DATA UNDER STUDY ::

****************

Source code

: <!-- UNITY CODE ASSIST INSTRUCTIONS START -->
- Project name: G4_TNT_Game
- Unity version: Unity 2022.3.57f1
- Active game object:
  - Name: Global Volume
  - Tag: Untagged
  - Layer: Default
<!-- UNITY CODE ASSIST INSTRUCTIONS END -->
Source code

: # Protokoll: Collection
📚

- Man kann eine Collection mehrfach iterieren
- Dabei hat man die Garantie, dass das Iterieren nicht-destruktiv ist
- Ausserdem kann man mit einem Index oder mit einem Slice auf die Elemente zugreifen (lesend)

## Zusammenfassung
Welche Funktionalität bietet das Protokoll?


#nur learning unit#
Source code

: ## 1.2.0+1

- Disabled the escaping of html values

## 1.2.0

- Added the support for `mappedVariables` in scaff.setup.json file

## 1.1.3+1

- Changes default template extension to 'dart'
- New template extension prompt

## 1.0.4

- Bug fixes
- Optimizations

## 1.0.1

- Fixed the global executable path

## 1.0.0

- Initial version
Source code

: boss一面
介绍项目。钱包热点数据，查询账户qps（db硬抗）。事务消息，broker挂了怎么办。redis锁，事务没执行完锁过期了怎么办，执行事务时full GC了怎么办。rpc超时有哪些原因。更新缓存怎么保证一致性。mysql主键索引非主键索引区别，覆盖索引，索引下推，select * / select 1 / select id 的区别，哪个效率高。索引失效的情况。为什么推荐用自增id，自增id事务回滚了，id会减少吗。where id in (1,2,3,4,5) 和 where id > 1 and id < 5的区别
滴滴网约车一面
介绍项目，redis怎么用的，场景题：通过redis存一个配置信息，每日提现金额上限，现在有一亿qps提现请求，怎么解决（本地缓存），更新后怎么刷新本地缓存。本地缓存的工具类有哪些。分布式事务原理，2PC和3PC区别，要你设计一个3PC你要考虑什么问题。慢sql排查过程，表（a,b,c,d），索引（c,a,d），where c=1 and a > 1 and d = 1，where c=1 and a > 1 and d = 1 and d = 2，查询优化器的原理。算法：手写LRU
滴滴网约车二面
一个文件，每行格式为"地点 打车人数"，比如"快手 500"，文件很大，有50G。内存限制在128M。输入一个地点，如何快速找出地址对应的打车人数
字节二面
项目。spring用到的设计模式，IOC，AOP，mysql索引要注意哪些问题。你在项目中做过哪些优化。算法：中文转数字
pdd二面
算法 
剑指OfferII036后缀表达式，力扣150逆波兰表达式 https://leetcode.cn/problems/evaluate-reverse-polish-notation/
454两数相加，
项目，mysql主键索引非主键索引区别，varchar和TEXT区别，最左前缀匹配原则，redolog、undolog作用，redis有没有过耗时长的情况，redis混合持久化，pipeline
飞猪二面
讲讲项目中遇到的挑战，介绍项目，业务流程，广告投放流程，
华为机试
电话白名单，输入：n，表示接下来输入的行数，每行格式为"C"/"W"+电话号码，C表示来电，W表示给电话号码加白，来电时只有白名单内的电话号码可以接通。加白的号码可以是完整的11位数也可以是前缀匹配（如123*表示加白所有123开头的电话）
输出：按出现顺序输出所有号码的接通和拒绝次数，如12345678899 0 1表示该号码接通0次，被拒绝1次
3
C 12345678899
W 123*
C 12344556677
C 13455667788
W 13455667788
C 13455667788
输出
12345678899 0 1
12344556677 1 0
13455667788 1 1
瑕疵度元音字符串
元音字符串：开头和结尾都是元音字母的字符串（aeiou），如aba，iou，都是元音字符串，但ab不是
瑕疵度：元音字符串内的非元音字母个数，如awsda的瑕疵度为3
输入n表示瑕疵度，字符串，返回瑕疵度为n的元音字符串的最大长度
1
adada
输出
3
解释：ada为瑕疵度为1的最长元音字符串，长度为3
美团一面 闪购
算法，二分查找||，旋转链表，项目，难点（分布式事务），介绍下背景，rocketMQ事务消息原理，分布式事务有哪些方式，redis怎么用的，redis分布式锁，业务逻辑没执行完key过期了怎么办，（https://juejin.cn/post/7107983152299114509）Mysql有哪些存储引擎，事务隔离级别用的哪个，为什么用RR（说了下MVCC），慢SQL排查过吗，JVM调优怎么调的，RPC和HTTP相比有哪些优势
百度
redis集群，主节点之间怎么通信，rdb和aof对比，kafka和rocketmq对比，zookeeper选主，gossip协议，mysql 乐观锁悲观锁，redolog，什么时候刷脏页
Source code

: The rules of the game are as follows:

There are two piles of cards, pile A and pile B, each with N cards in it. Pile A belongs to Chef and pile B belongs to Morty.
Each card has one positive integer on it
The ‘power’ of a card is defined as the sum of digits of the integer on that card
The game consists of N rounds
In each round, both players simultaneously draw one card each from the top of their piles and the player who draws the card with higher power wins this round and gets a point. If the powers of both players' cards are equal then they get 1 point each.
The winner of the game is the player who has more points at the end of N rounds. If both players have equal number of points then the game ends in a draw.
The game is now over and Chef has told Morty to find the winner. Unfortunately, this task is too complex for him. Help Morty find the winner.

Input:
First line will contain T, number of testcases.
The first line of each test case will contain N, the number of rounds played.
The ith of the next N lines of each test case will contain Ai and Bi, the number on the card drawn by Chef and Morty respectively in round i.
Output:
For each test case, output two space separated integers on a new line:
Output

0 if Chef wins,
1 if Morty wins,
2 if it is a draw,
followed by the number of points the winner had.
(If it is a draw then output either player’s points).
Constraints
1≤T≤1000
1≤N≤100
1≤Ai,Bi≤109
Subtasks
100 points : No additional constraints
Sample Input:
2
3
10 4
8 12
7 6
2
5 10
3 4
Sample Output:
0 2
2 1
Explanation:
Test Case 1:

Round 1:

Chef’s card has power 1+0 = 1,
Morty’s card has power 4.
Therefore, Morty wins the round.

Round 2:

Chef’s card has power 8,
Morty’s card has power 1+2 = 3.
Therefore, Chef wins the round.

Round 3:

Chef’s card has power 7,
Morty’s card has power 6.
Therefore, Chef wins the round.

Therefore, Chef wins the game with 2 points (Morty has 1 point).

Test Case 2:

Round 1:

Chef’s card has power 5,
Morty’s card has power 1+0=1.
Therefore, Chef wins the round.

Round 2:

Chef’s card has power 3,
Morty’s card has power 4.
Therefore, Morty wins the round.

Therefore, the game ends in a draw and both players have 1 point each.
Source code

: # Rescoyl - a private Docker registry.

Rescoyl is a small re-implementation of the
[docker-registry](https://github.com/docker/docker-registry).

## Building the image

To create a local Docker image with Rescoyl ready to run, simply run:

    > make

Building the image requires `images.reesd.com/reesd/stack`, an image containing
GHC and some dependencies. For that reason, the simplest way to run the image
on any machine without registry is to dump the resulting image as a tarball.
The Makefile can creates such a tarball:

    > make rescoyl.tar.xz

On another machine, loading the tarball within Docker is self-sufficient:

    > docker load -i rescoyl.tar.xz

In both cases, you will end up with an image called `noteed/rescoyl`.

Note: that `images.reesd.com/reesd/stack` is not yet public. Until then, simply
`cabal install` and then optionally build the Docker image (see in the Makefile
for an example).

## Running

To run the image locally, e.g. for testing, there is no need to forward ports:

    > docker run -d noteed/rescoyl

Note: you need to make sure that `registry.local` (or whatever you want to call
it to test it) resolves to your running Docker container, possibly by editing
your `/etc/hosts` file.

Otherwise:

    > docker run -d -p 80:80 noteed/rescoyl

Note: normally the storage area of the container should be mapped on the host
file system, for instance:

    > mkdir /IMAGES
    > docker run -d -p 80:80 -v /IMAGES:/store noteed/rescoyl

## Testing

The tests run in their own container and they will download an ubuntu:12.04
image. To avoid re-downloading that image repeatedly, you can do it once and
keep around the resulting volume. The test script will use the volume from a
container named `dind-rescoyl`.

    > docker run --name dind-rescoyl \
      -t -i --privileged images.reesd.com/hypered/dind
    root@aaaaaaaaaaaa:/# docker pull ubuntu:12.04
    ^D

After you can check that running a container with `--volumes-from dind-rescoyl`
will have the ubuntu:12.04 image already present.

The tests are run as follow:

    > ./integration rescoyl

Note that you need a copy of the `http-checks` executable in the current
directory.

****************

TASK ITEM ::
Copy out only the lines running from the beginning of the data to the line with "- Dabei hat", both ends included.

RESPONSE ::
Source code

: <!-- UNITY CODE ASSIST INSTRUCTIONS START -->
- Project name: G4_TNT_Game
- Unity version: Unity 2022.3.57f1
- Active game object:
  - Name: Global Volume
  - Tag: Untagged
  - Layer: Default
<!-- UNITY CODE ASSIST INSTRUCTIONS END -->
Source code

: # Protokoll: Collection
📚

- Man kann eine Collection mehrfach iterieren
- Dabei hat man die Garantie, dass das Iterieren nicht-destruktiv ist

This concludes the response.